-- Extracted information follows --

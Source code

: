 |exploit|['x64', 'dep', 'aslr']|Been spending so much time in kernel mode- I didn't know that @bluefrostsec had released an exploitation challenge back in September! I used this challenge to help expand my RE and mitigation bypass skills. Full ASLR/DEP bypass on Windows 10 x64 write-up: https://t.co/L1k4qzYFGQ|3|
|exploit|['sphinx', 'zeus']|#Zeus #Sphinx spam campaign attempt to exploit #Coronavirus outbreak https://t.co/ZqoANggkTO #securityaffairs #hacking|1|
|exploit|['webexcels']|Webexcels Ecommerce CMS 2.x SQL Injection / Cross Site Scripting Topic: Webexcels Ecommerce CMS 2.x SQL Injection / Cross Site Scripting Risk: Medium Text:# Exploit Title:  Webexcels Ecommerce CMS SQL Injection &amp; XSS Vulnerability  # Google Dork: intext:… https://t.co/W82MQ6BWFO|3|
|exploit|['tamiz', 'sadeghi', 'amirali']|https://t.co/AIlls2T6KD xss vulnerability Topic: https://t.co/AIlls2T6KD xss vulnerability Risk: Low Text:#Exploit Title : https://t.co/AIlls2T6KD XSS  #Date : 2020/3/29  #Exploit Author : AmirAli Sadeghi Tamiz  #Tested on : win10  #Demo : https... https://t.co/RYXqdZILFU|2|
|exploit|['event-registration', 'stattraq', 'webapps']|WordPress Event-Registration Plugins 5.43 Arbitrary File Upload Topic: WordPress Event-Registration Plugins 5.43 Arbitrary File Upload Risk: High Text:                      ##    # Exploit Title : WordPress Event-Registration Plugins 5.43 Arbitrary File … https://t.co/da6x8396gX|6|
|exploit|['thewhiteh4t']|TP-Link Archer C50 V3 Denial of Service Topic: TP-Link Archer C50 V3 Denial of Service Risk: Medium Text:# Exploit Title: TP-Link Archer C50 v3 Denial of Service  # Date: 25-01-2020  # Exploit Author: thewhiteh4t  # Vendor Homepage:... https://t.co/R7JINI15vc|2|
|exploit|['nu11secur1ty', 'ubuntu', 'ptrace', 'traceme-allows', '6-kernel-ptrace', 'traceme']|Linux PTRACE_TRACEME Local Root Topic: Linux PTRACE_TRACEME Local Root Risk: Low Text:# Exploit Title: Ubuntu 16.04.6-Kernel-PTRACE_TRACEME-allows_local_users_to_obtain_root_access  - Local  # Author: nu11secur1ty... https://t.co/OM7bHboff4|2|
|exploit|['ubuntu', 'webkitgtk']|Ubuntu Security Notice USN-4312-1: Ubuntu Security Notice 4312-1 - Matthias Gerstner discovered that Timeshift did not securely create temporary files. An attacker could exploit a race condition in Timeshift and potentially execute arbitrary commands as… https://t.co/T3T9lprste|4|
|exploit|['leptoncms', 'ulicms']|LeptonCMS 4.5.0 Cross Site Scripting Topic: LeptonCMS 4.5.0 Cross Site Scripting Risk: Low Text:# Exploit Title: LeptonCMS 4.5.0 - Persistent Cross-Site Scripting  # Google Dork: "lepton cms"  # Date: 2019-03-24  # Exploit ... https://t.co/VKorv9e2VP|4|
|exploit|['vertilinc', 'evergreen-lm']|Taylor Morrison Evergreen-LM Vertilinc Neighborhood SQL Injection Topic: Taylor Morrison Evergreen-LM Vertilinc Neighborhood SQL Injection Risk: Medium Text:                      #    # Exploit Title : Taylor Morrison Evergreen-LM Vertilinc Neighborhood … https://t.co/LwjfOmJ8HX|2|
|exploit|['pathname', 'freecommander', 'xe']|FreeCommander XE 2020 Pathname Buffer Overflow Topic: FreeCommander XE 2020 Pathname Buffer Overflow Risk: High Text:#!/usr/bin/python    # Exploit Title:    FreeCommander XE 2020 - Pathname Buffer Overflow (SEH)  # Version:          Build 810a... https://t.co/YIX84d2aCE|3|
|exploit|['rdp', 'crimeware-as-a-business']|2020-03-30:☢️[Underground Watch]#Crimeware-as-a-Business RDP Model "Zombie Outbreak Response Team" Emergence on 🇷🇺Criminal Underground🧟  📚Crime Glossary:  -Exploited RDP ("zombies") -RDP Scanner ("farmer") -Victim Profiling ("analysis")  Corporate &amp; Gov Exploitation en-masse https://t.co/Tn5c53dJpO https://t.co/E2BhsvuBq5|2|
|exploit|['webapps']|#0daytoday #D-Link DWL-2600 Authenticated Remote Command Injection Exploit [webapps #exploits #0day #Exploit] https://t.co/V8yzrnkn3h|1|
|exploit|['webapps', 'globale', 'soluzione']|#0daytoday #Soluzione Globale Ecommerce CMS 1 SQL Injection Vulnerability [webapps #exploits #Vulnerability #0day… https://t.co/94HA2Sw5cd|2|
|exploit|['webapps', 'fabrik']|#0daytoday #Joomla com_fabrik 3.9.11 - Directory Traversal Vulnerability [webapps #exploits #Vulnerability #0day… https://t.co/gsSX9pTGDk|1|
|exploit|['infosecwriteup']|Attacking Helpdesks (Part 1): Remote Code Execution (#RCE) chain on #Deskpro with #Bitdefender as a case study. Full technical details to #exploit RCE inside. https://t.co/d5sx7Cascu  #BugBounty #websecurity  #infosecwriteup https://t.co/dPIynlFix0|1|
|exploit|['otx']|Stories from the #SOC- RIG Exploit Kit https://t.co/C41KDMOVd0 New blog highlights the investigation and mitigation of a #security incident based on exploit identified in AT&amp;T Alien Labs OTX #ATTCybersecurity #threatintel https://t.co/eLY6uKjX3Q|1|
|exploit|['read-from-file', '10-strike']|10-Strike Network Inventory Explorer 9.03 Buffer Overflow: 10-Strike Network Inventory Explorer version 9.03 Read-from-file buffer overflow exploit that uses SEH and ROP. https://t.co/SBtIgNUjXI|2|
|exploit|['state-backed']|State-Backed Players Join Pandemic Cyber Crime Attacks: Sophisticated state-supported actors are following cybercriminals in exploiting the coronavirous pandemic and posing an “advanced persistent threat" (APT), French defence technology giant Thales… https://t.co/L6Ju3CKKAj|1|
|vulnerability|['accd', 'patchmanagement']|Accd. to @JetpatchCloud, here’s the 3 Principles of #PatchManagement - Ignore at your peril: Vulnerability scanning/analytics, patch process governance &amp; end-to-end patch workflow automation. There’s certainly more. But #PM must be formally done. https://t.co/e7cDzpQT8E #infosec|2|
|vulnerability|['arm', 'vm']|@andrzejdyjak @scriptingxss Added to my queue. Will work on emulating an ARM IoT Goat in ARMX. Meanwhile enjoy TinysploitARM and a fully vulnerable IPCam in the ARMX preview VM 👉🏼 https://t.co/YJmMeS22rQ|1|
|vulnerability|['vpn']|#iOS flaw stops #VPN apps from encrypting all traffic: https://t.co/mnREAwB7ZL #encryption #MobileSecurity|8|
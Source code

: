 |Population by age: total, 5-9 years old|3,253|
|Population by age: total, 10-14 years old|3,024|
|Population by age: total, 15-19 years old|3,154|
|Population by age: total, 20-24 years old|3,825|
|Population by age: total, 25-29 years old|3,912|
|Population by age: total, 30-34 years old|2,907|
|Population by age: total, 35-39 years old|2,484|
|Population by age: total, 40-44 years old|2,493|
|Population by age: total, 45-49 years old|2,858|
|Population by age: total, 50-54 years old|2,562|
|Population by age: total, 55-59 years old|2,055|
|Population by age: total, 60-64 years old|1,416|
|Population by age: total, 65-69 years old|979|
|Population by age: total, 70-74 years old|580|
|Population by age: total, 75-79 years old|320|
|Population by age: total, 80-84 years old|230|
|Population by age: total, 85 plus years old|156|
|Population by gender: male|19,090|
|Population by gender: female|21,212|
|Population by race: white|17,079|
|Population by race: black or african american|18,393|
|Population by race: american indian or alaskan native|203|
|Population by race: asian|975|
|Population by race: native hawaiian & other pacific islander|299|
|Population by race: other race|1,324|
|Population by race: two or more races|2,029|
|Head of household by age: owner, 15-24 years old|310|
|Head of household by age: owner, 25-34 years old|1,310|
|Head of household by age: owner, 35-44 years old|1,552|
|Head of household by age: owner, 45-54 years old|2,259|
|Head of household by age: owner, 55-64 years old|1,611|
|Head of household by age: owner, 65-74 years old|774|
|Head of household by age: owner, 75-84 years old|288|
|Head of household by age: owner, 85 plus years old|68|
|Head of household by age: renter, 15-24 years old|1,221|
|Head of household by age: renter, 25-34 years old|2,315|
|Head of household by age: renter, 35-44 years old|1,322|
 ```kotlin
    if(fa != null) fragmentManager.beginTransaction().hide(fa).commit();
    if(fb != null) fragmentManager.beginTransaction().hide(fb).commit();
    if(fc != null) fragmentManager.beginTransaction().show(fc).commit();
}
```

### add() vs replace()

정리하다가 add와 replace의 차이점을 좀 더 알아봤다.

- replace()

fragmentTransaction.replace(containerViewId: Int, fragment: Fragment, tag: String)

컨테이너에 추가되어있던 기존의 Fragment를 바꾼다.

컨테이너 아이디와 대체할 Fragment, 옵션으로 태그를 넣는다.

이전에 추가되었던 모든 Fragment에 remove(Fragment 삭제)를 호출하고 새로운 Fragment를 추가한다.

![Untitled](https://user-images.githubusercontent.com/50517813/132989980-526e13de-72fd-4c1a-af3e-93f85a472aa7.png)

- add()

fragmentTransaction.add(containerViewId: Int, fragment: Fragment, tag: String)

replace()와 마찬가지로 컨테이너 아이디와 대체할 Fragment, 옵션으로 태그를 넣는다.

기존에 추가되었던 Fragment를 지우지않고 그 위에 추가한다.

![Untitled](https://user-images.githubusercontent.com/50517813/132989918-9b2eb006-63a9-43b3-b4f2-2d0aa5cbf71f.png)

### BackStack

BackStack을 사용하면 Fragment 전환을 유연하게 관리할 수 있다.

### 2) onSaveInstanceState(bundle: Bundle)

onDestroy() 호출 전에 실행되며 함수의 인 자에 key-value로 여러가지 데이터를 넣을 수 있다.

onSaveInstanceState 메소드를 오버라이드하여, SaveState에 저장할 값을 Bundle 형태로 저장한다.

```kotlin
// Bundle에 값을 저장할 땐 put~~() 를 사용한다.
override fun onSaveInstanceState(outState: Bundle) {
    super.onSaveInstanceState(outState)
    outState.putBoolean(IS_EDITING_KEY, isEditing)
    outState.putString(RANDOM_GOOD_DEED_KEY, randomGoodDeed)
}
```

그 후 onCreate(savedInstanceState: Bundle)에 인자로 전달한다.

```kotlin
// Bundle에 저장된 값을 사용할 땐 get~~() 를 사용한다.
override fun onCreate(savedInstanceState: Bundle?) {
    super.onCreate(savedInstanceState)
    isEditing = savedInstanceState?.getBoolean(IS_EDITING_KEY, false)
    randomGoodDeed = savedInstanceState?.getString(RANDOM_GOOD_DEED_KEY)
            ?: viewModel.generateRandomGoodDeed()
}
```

-- Extracted information concluded --

Brief:
From the records above, retype only the lines starting at the line that contains "80-84 years old|230|" and ending at the line that contains "35-44 years old|1,552|", both included.

Response area:
|Population by age: total, 80-84 years old|230|
|Population by age: total, 85 plus years old|156|
|Population by gender: male|19,090|
|Population by gender: female|21,212|
|Population by race: white|17,079|
|Population by race: black or african american|18,393|
|Population by race: american indian or alaskan native|203|
|Population by race: asian|975|
|Population by race: native hawaiian & other pacific islander|299|
|Population by race: other race|1,324|
|Population by race: two or more races|2,029|
|Head of household by age: owner, 15-24 years old|310|
|Head of household by age: owner, 25-34 years old|1,310|
|Head of household by age: owner, 35-44 years old|1,552|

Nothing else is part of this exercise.